Collected data

****************

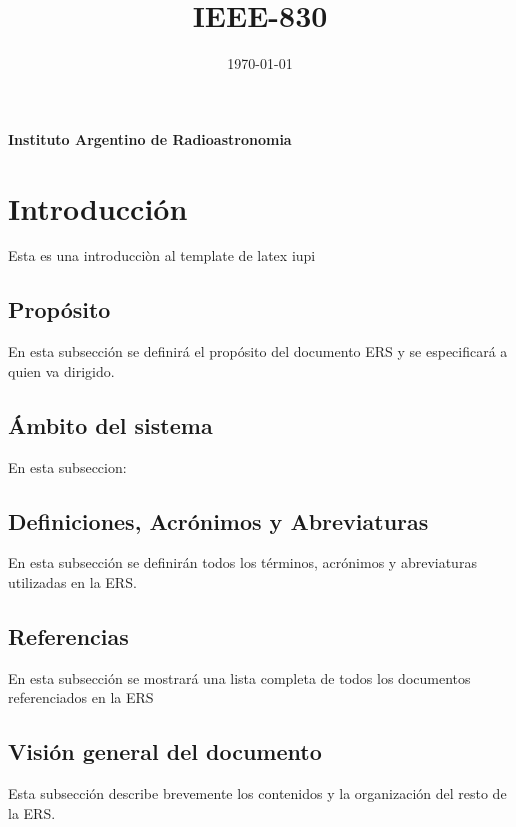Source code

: \documentclass[12pt,a4paper, twosite]{article}
\date{\today}
\title{IEEE-830}
\begin{document}
\begin{titlepage}
	{\bfseries\LARGE Instituto Argentino de Radioastronomia \par}
	\vspace{1cm}
\end{titlepage}

\tableofcontents
\newpage


\section{Introducción}
\label{sec:org60390fa}

Esta es una introducciòn al template de latex iupi 

\subsection{Propósito}
\label{sec:org434c3ef}

En esta subsección se definirá el propósito del documento ERS y se
especificará a quien va dirigido.


\subsection{Ámbito del sistema}
\label{sec:org12e44a1}

En esta subseccion:


\subsection{Definiciones, Acrónimos y Abreviaturas}
\label{sec:orgb158e36}

En esta subsección se definirán todos los términos, acrónimos y
abreviaturas utilizadas en la ERS.


\subsection{Referencias}
\label{sec:org62711e0}

En esta subsección se mostrará una lista completa de todos los
documentos referenciados en la ERS


\subsection{Visión general del documento}
\label{sec:orgdaca22c}

Esta subsección describe brevemente los contenidos y la organización
del resto de la ERS.
\end{document}
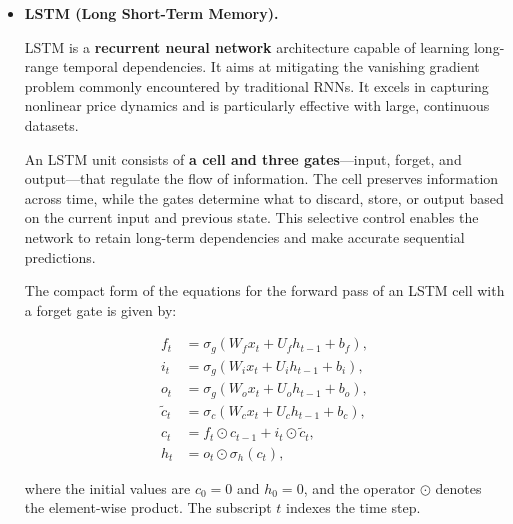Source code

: \begin{itemize}

  \item \textbf{LSTM (Long Short-Term Memory).}
  
  LSTM is a \textbf{recurrent neural network} architecture capable of learning long-range temporal dependencies.
  It aims at mitigating the vanishing gradient problem commonly encountered by traditional RNNs.
  It excels in capturing nonlinear price dynamics and is particularly effective with large, continuous datasets.

  An LSTM unit consists of \textbf{a cell and three gates}---input, forget, and output---that regulate the flow of information.
The cell preserves information across time, while the gates determine what to discard, store, or output based on the current input and previous state.
This selective control enables the network to retain long-term dependencies and make accurate sequential predictions.

The compact form of the equations for the forward pass of an LSTM cell with a forget gate is given by:

\begin{align}
f_t &= \sigma_g(W_f x_t + U_f h_{t-1} + b_f), \\
i_t &= \sigma_g(W_i x_t + U_i h_{t-1} + b_i), \\
o_t &= \sigma_g(W_o x_t + U_o h_{t-1} + b_o), \\
\tilde{c}_t &= \sigma_c(W_c x_t + U_c h_{t-1} + b_c), \\
c_t &= f_t \odot c_{t-1} + i_t \odot \tilde{c}_t, \\
h_t &= o_t \odot \sigma_h(c_t),
\end{align}

where the initial values are \( c_0 = 0 \) and \( h_0 = 0 \), and the operator \( \odot \) denotes the element-wise product.  
The subscript \( t \) indexes the time step.


\end{itemize}
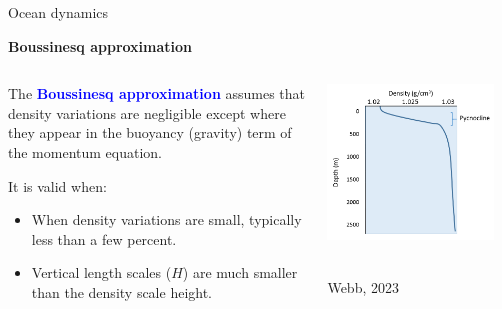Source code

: \documentclass[aspectratio=169,xcolor=dvipsnames]{beamer}
\newcommand\boldblue[1]{\textcolor{blue}{\textbf{#1}}}
\newcommand\credit[2]{
        \\ \vspace{-0.5em}
        {\color{gray}\scriptsize
        \hfill
        #1
        \hspace{#2}}
        }
\begin{document}

\begin{frame}[t]{Ocean dynamics}

\vspace{-1.0em}

\begin{center}
\textbf{{\large
Boussinesq approximation
}}
\end{center}

\small 
\center 

\vspace{-0.5em}

\begin{columns}
    \begin{column}{0.5\textwidth}
        \begin{flushleft}
            
            The \boldblue{Boussinesq approximation} assumes that density variations are negligible except where they appear in the buoyancy (gravity) term of the momentum equation.
            
            It is valid when:
            \begin{itemize}
                \item When density variations are small, typically less than a few percent.
                \item Vertical length scales ($H$) are much smaller than the density scale height.
            \end{itemize}
        
        \end{flushleft}
    \end{column}
    \begin{column}{0.5\textwidth}
        \includegraphics[width=0.9\textwidth]{figs/Fig-ocean-density-column-figure6.3.2.png}
        \credit{Webb, 2023}{40px}
    \end{column}
\end{columns}
        
\end{frame}
\end{document}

****************

Each line above that contains the word "Boussinesq" should be returned.

Boussinesq approximation
            The \boldblue{Boussinesq approximation} assumes that density variations are negligible except where they appear in the buoyancy (gravity) term of the momentum equation.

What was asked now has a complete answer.